An officer responds, “No breathing, but we have a pulse” but another officer appears to chime in, saying, ” I don’t feel anything. He’s bleeding. He’s bleeding from his mouth. I’m not really feeling (pulse) anything on there.”

Even though officers knew Baker wasn’t breathing, chest compressions didn’t begin for another three minutes, when paramedics arrived.

“I remember them saying, ‘Hey, he’s not breathing,’ and then they just left him there,” said Daisy Baker.

The Problem Solvers have previously reported the District Attorney for the 18th Judicial District released a letter in March 2019 that found no criminal wrongdoing by the officers involved in Baker’s death. But the city has never shared the findings of its own internal review until the Problem Solvers made a public records request.

In a statement emailed to FOX31, the Aurora Police Department said:

“The actions of the three officers who used a variety of force upon Mr. Baker during the confrontation were found to be within policy and appropriate for the circumstances. The assistance provided by the other responding officers, including Mr. Thivierge, was found to be normal and per protocol. ”

The reference to “Mr. Thivierge” refers to former Aurora police Officer Christoper Thivierge, who responded to the scene to provide assistance after the original three officers called for back-up. Thivierge, like every officer who responded to the scene, had to undergo a standard drug test as part of the department’s internal affairs investigation into an in-custody death.

Thivierge’s drug test came back positive for cocaine. Thivierge later told internal affairs investigators that he had ingested “2 or 3 lines of cocaine on Friday December 14, 2018,” three days before Baker died and later admitted he had “used cocaine approximately 12 times throughout the year while off duty.”

“It’s very troubling to find out that an Aurora police officer was on cocaine,” said attorney Mari Newman. She has sued Aurora police before for civil rights violations and said the department has a troubling history when it comes to disciplining its officers.

“The fact that this officer was allowed to resign rather than being disciplined is illustrative of the problem there,” Newman said.

Records obtained by the Problem Solvers show Aurora police Chief Nick Metz did recommend terminating Thivierge but later allowed him to resign in exchange for Thivierge dropping his pending  appeal.

“Just makes me wonder what else is going on, what else are they hiding?” asked Daisy Baker, who had no idea an officer who responded to the scene of her husband’s arrest had tested positive for cocaine use at the time.

Emails obtained by FOX31 suggest that even after Aurora police officers were cleared in Baker’s death, police brass still hoped the district attorney’s findings  wouldn’t generate media attention.

One email from Aurora  police to the district attorney’s office asked, “Will this be published on the DA website?”

A spokesperson for the district attorney responded, “We are not posting this to our website, but we will provide it to any media that request it.”

An internal police email that followed stated, “Doesn’t mean it won’t get out some other way.”

Eventually it did, but Daisy Baker says she still feels no sense of justice.

“I mean, it’s the police department.
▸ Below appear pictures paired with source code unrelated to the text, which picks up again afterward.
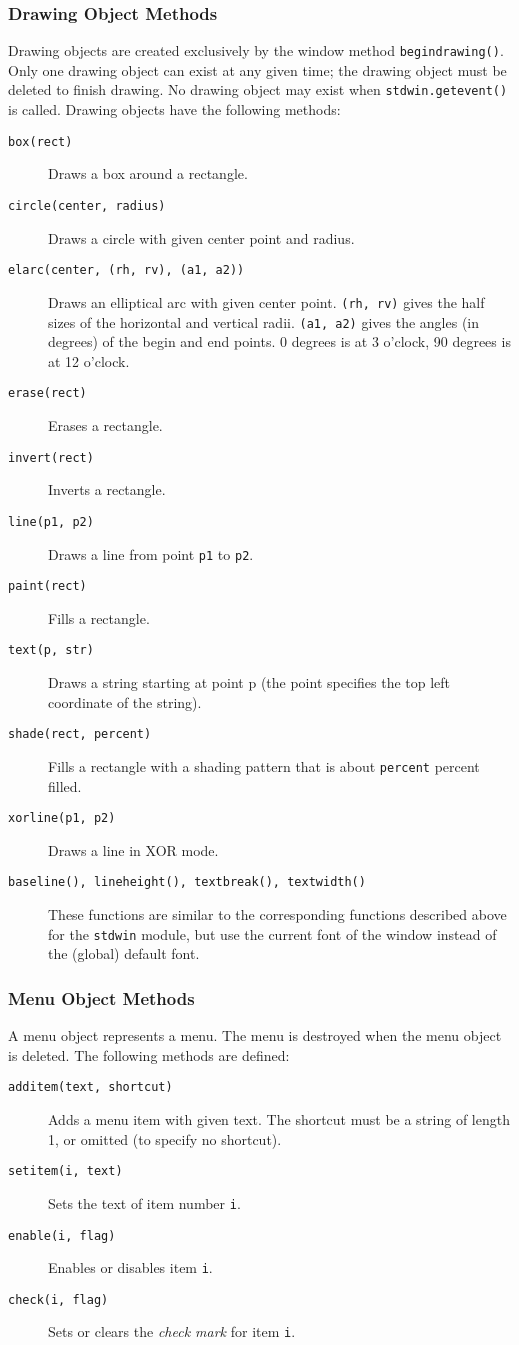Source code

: \subsubsection{Drawing Object Methods}

Drawing objects are created exclusively by the window method
{\tt begindrawing()}.
Only one drawing object can exist at any given time; the drawing object
must be deleted to finish drawing.
No drawing object may exist when
{\tt stdwin.getevent()}
is called.
Drawing objects have the following methods:
\begin{description}
\item[{\tt box(rect)}]
Draws a box around a rectangle.
\item[{\tt circle(center, radius)}]
Draws a circle with given center point and radius.
\item[{\tt elarc(center, (rh, rv), (a1, a2))}]
Draws an elliptical arc with given center point.
{\tt (rh, rv)}
gives the half sizes of the horizontal and vertical radii.
{\tt (a1, a2)}
gives the angles (in degrees) of the begin and end points.
0 degrees is at 3 o'clock, 90 degrees is at 12 o'clock.
\item[{\tt erase(rect)}]
Erases a rectangle.
\item[{\tt invert(rect)}]
Inverts a rectangle.
\item[{\tt line(p1, p2)}]
Draws a line from point
{\tt p1}
to
{\tt p2}.
\item[{\tt paint(rect)}]
Fills a rectangle.
\item[{\tt text(p, str)}]
Draws a string starting at point p (the point specifies the
top left coordinate of the string).
\item[{\tt shade(rect, percent)}]
Fills a rectangle with a shading pattern that is about
{\tt percent}
percent filled.
\item[{\tt xorline(p1, p2)}]
Draws a line in XOR mode.
\item[{\tt baseline(), lineheight(), textbreak(), textwidth()}]
These functions are similar to the corresponding functions described
above for the
{\tt stdwin}
module, but use the current font of the window instead of the (global)
default font.
\end{description}

\subsubsection{Menu Object Methods}

A menu object represents a menu.
The menu is destroyed when the menu object is deleted.
The following methods are defined:
\begin{description}
\item[{\tt additem(text, shortcut)}]
Adds a menu item with given text.
The shortcut must be a string of length 1, or omitted (to specify no
shortcut).
\item[{\tt setitem(i, text)}]
Sets the text of item number
{\tt i}.
\item[{\tt enable(i, flag)}]
Enables or disables item
{\tt i}.
\item[{\tt check(i, flag)}]
Sets or clears the
{\em check mark}
for item
{\tt i}.
\end{description}

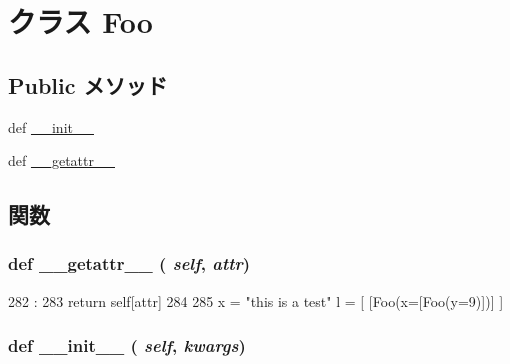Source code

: \hypertarget{classm5_1_1util_1_1code__formatter_1_1Foo}{
\section{クラス Foo}
\label{classm5_1_1util_1_1code__formatter_1_1Foo}
}
\subsection*{Public メソッド}
\begin{DoxyCompactItemize}
\item 
def \hyperlink{classm5_1_1util_1_1code__formatter_1_1Foo_ac775ee34451fdfa742b318538164070e}{\_\-\_\-init\_\-\_\-}
\item 
def \hyperlink{classm5_1_1util_1_1code__formatter_1_1Foo_a0a990b3ec3889d40889daca9ee5e4695}{\_\-\_\-getattr\_\-\_\-}
\end{DoxyCompactItemize}


\subsection{関数}
\hypertarget{classm5_1_1util_1_1code__formatter_1_1Foo_a0a990b3ec3889d40889daca9ee5e4695}{
\subsubsection[{\_\-\_\-getattr\_\-\_\-}]{\setlength{\rightskip}{0pt plus 5cm}def \_\-\_\-getattr\_\-\_\- ( {\em self}, \/   {\em attr})}}
\label{classm5_1_1util_1_1code__formatter_1_1Foo_a0a990b3ec3889d40889daca9ee5e4695}



\begin{DoxyCode}
282                                    :
283             return self[attr]
284 
285     x = "this is a test"
    l = [ [Foo(x=[Foo(y=9)])] ]
\end{DoxyCode}
\hypertarget{classm5_1_1util_1_1code__formatter_1_1Foo_ac775ee34451fdfa742b318538164070e}{
\subsubsection[{\_\-\_\-init\_\-\_\-}]{\setlength{\rightskip}{0pt plus 5cm}def \_\-\_\-init\_\-\_\- ( {\em self}, \/   {\em kwargs})}}
\label{classm5_1_1util_1_1code__formatter_1_1Foo_ac775ee34451fdfa742b318538164070e}



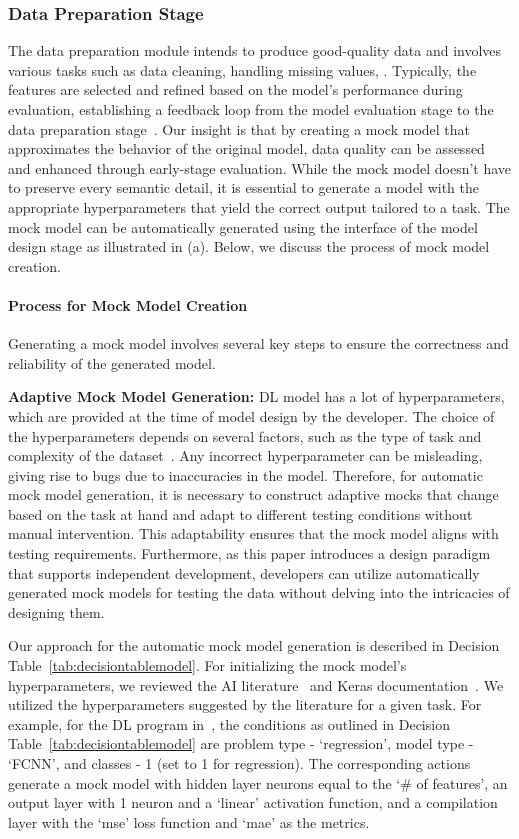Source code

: \subsubsection{Data Preparation Stage}
The data preparation module intends to produce good-quality data and involves various tasks such as 
data cleaning, handling missing values, \etc. 
Typically, the features are selected and refined based on the model's performance during evaluation, establishing a feedback loop from the model evaluation stage to the data preparation stage~\cite{biswas22art}.
Our insight is that by creating a mock model that approximates the behavior of the original model, data quality can be assessed and enhanced through early-stage evaluation.
While the mock model doesn't have to preserve every semantic detail, 
it is essential to generate a model with the appropriate hyperparameters that yield the correct output tailored to a task.
The mock model can be automatically generated using the interface of the model design stage
as illustrated in (a). 
Below, we discuss the process of mock model creation.


\paragraph{Process for Mock Model Creation} Generating a mock model involves several key steps to ensure the correctness and reliability of the generated model.

\textbf{Adaptive Mock Model Generation:} DL model has a lot of hyperparameters, which are provided at the time of model design by the developer.
The choice of the hyperparameters depends on several factors, such as the type of task and complexity of the dataset~\cite{yu2020hyper,LeCun98LeNet5}.
Any incorrect hyperparameter can be misleading, giving rise to bugs due to inaccuracies in the model.
Therefore, for automatic mock model generation,
it is necessary to construct adaptive mocks that change based on the task at hand and adapt to different testing conditions without manual intervention.
This adaptability ensures that the mock model aligns with testing requirements. Furthermore, as this paper introduces a design paradigm that supports independent development, developers can utilize automatically generated mock models for testing the data without delving into the intricacies of designing them.

Our approach for the automatic mock model generation is described in Decision Table~\ref{tab:decisiontablemodel}.
For initializing the mock model's hyperparameters, we reviewed the AI literature~\cite{Krizhevsky12AlexNet,lecun2002efficient,bengio2012practical} and Keras documentation~\cite{Kerasloss}. 
We utilized the hyperparameters suggested by the literature for a given task.
For example, for the DL program  in~, the conditions as outlined in Decision Table~\ref{tab:decisiontablemodel} are problem type - `regression', model type - `FCNN', and classes - 1 (set to 1 for regression). The corresponding actions generate a mock model with hidden layer neurons equal to the `\# of features', an output layer with 1 neuron and a `linear' activation function, and a compilation layer with the `mse' loss function and `mae' as the metrics.


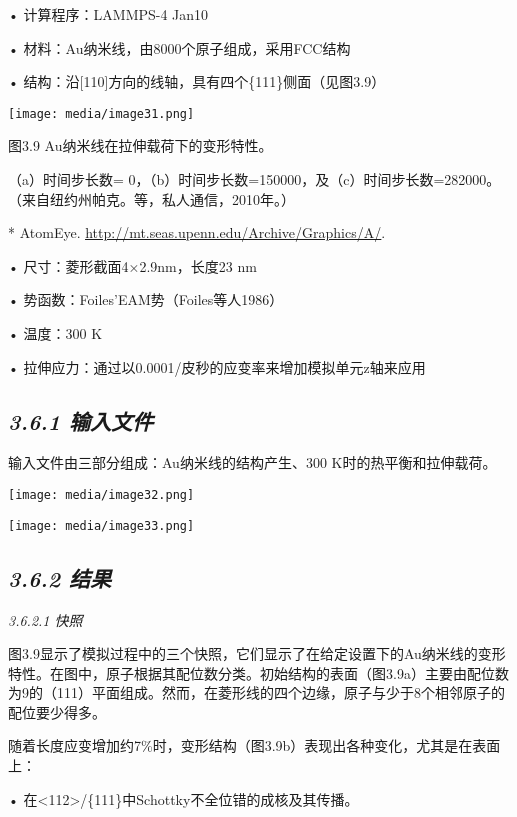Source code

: \documentclass[
]{article}
\begin{document}
• 计算程序：LAMMPS-4 Jan10

• 材料：Au纳米线，由8000个原子组成，采用FCC结构

• 结构：沿{[}110{]}方向的线轴，具有四个\{111\}侧面（见图3.9）

\texttt{[image: media/image31.png]}

图3.9 Au纳米线在拉伸载荷下的变形特性。

（a）时间步长数=
0，（b）时间步长数=150000，及（c）时间步长数=282000。（来自纽约州帕克。等，私人通信，2010年。）

* AtomEye.
\href{http://mt.seas.upenn.edu/Archive/Graphics/A/}{\underline{http://mt.seas.upenn.edu/Archive/Graphics/A/}}.

• 尺寸：菱形截面4×2.9nm，长度23 nm

• 势函数：Foiles'EAM势（Foiles等人1986）

• 温度：300 K

• 拉伸应力：通过以0.0001/皮秒的应变率来增加模拟单元z轴来应用

\hypertarget{ux8f93ux5165ux6587ux4ef6-4}{%
\subsection{\texorpdfstring{\emph{3.6.1
输入文件}}{3.6.1 输入文件}}\label{ux8f93ux5165ux6587ux4ef6-4}}

输入文件由三部分组成：Au纳米线的结构产生、300 K时的热平衡和拉伸载荷。

\texttt{[image: media/image32.png]}

\texttt{[image: media/image33.png]}

\hypertarget{ux7ed3ux679c-5}{%
\subsection{\texorpdfstring{\emph{3.6.2
结果}}{3.6.2 结果}}\label{ux7ed3ux679c-5}}

\emph{3.6.2.1 快照}

图3.9显示了模拟过程中的三个快照，它们显示了在给定设置下的Au纳米线的变形特性。在图中，原子根据其配位数分类。初始结构的表面（图3.9a）主要由配位数为9的（111）平面组成。然而，在菱形线的四个边缘，原子与少于8个相邻原子的配位要少得多。

随着长度应变增加约7\%时，变形结构（图3.9b）表现出各种变化，尤其是在表面上：

• 在\textless112\textgreater/\{111\}中Schottky不全位错的成核及其传播。
\end{document}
They don’t want to admit to any wrongdoing and stuff like that when there was a lot of things that they did wrong,” she said.

Daisy Baker has tried to find an attorney to file a wrongful death lawsuit but so far, no lawyer has chosen to take the case.

Autopsy results for David Baker found marijuana in his body but no other drugs.

Aurora police have repeatedly expressed condolences to the Baker family but insist its officers did nothing  wrong.